[Materials provided]

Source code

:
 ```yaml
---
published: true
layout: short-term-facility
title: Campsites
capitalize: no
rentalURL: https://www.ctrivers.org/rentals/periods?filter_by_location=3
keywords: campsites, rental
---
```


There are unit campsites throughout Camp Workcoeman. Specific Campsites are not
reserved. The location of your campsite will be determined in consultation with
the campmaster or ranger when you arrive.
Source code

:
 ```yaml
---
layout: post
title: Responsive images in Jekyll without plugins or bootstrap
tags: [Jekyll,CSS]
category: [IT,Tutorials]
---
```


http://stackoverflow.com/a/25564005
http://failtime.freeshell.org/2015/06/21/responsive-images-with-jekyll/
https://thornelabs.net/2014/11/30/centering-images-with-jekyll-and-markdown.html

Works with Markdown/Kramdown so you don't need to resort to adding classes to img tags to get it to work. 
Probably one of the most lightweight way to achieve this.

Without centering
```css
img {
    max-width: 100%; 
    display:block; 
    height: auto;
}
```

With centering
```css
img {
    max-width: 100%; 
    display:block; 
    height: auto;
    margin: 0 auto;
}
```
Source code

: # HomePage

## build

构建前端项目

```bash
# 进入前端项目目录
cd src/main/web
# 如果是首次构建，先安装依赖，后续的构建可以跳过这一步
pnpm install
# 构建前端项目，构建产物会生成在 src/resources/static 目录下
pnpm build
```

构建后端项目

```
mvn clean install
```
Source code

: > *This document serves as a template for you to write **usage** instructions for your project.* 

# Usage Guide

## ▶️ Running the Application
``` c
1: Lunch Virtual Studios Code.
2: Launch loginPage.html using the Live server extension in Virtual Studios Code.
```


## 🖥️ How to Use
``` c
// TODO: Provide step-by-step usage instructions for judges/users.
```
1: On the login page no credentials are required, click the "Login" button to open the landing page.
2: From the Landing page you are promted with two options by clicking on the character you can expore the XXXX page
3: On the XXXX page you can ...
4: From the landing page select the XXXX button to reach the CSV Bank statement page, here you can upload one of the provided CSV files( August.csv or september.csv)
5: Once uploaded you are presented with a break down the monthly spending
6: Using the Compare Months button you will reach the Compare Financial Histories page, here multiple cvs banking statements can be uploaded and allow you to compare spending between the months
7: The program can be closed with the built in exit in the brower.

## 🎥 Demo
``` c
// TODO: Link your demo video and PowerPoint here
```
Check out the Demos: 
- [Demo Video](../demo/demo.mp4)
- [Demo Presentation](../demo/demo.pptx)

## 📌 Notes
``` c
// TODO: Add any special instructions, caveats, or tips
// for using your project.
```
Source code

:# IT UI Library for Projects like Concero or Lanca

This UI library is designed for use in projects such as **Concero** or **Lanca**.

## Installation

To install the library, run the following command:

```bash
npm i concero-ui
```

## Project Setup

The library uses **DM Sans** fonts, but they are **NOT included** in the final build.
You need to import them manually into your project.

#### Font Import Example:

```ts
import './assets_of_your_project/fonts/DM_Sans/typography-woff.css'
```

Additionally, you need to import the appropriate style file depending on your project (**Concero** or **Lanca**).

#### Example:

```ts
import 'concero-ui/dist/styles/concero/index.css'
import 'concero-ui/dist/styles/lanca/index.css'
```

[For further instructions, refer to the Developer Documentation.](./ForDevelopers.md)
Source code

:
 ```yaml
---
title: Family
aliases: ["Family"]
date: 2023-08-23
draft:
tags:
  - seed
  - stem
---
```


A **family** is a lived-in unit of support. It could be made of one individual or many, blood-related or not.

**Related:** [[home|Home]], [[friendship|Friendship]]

[Work instructions] Transcribe the material exactly, stopping after the "1: On the login" line.

[Solution to this exercise]
Source code

:
 ```yaml
---
published: true
layout: short-term-facility
title: Campsites
capitalize: no
rentalURL: https://www.ctrivers.org/rentals/periods?filter_by_location=3
keywords: campsites, rental
---
```


There are unit campsites throughout Camp Workcoeman. Specific Campsites are not
reserved. The location of your campsite will be determined in consultation with
the campmaster or ranger when you arrive.
Source code

:
 ```yaml
---
layout: post
title: Responsive images in Jekyll without plugins or bootstrap
tags: [Jekyll,CSS]
category: [IT,Tutorials]
---
```


http://stackoverflow.com/a/25564005
http://failtime.freeshell.org/2015/06/21/responsive-images-with-jekyll/
https://thornelabs.net/2014/11/30/centering-images-with-jekyll-and-markdown.html

Works with Markdown/Kramdown so you don't need to resort to adding classes to img tags to get it to work. 
Probably one of the most lightweight way to achieve this.

Without centering
```css
img {
    max-width: 100%; 
    display:block; 
    height: auto;
}
```

With centering
```css
img {
    max-width: 100%; 
    display:block; 
    height: auto;
    margin: 0 auto;
}
```
Source code

: # HomePage

## build

构建前端项目

```bash
# 进入前端项目目录
cd src/main/web
# 如果是首次构建，先安装依赖，后续的构建可以跳过这一步
pnpm install
# 构建前端项目，构建产物会生成在 src/resources/static 目录下
pnpm build
```

构建后端项目

```
mvn clean install
```
Source code

: > *This document serves as a template for you to write **usage** instructions for your project.* 

# Usage Guide

## ▶️ Running the Application
``` c
1: Lunch Virtual Studios Code.
2: Launch loginPage.html using the Live server extension in Virtual Studios Code.
```


## 🖥️ How to Use
``` c
// TODO: Provide step-by-step usage instructions for judges/users.
```
1: On the login page no credentials are required, click the "Login" button to open the landing page.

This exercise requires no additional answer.